## Records
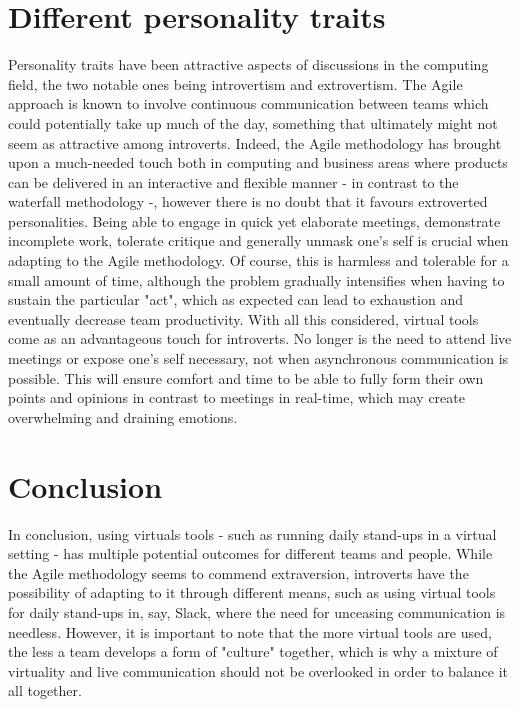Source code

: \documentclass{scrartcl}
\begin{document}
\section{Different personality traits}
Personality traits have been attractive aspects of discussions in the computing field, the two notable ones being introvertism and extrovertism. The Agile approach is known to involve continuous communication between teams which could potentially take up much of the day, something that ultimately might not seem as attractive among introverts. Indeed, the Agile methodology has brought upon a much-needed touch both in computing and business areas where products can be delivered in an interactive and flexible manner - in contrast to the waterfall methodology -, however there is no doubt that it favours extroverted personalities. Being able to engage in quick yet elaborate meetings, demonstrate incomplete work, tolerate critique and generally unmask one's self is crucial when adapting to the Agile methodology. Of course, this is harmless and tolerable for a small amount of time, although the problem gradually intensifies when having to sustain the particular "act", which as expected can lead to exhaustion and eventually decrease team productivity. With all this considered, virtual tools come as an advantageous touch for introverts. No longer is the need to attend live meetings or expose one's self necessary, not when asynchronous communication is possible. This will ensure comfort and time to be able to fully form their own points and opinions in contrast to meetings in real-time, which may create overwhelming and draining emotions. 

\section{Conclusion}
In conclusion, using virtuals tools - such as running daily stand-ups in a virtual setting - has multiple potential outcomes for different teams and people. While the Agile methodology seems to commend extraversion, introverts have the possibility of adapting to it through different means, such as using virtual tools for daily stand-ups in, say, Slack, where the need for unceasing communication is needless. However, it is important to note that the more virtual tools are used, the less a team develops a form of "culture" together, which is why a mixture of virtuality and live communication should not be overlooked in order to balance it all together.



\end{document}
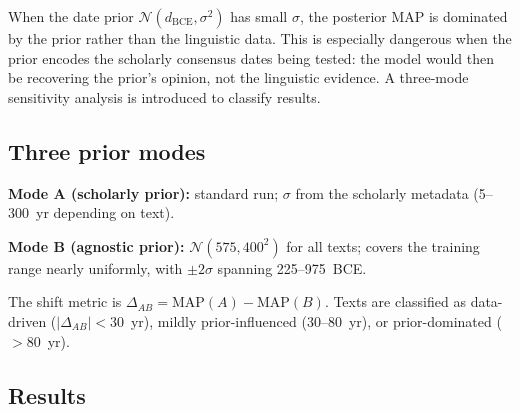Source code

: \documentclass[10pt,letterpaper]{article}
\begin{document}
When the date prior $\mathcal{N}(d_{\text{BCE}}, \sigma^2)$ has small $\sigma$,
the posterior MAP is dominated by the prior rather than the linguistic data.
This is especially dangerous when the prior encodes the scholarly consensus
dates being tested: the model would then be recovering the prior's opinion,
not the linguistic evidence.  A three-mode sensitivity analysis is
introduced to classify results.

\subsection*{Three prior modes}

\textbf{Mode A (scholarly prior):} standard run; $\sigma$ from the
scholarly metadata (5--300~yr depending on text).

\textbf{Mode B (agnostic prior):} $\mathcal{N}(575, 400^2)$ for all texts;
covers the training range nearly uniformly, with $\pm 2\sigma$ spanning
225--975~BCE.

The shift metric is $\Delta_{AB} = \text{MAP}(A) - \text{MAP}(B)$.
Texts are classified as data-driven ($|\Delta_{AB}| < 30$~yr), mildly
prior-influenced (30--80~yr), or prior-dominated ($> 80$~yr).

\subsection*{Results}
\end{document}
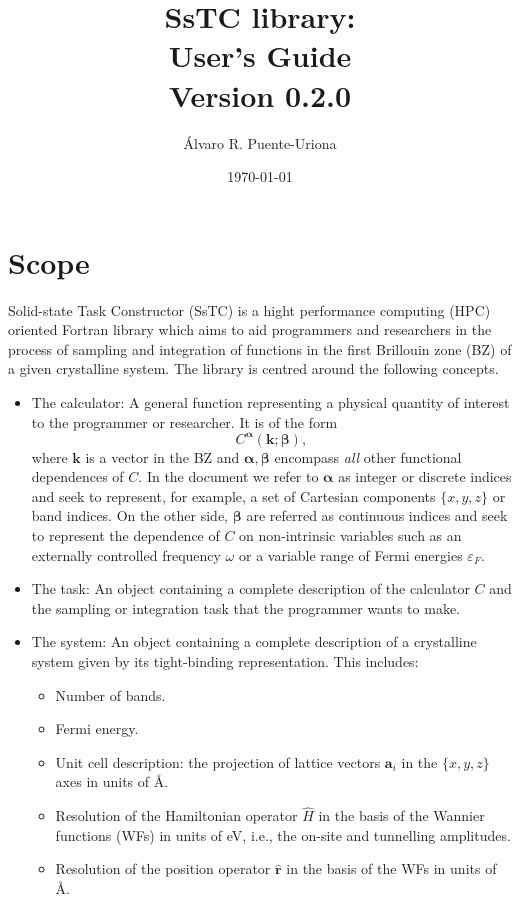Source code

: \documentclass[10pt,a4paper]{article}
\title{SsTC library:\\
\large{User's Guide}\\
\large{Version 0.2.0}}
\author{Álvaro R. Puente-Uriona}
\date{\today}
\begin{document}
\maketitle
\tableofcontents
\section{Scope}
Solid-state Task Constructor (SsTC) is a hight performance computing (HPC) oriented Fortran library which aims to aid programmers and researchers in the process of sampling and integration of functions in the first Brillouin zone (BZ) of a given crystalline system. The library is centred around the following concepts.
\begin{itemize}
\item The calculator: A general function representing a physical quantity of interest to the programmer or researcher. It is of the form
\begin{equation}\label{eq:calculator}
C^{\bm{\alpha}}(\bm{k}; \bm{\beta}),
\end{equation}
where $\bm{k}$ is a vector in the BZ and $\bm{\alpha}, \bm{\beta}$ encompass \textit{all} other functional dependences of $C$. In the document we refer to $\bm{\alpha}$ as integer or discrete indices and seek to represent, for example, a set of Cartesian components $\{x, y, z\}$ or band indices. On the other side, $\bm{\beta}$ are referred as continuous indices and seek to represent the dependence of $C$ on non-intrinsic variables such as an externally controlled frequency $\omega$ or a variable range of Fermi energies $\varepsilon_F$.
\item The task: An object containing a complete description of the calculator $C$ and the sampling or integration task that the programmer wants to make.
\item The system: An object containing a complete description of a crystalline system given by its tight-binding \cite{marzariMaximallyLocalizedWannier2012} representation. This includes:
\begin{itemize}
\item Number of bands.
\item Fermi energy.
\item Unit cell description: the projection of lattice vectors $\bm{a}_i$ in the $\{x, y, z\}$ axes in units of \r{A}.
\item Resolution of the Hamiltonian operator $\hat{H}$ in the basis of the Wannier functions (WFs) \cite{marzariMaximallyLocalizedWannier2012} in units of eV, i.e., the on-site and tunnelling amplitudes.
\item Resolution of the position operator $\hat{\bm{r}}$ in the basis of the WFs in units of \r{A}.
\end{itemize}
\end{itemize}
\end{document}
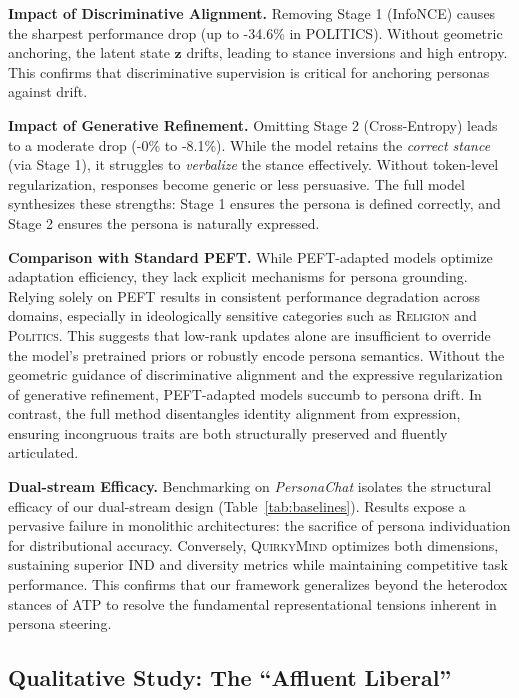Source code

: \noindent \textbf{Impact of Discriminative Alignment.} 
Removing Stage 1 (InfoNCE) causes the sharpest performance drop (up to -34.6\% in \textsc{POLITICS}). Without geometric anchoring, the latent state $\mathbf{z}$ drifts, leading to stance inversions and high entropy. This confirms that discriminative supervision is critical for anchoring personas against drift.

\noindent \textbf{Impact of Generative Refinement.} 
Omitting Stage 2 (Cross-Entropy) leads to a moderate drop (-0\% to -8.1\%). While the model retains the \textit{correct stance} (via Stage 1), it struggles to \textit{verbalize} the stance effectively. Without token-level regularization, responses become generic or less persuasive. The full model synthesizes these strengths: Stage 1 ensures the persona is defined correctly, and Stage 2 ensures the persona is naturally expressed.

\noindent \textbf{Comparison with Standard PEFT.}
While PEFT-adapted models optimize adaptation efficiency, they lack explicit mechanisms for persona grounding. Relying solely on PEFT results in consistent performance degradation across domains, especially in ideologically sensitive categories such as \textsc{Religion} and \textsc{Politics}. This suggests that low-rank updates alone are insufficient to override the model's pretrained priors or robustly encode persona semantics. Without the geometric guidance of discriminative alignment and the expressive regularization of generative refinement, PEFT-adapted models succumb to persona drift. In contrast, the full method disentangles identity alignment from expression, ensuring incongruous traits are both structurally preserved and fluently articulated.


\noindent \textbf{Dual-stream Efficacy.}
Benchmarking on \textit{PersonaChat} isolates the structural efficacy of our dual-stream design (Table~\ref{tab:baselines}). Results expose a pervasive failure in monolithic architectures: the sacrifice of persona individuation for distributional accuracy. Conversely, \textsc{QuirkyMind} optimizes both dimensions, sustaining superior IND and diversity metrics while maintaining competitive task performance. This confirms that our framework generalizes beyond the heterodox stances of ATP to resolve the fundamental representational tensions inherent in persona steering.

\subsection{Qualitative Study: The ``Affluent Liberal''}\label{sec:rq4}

## Problem requirements
Would you copy out every line in the records that includes the string "drift"?

## Exercise answer
Removing Stage 1 (InfoNCE) causes the sharpest performance drop (up to -34.6\% in \textsc{POLITICS}). Without geometric anchoring, the latent state $\mathbf{z}$ drifts, leading to stance inversions and high entropy. This confirms that discriminative supervision is critical for anchoring personas against drift.
While PEFT-adapted models optimize adaptation efficiency, they lack explicit mechanisms for persona grounding. Relying solely on PEFT results in consistent performance degradation across domains, especially in ideologically sensitive categories such as \textsc{Religion} and \textsc{Politics}. This suggests that low-rank updates alone are insufficient to override the model's pretrained priors or robustly encode persona semantics. Without the geometric guidance of discriminative alignment and the expressive regularization of generative refinement, PEFT-adapted models succumb to persona drift. In contrast, the full method disentangles identity alignment from expression, ensuring incongruous traits are both structurally preserved and fluently articulated.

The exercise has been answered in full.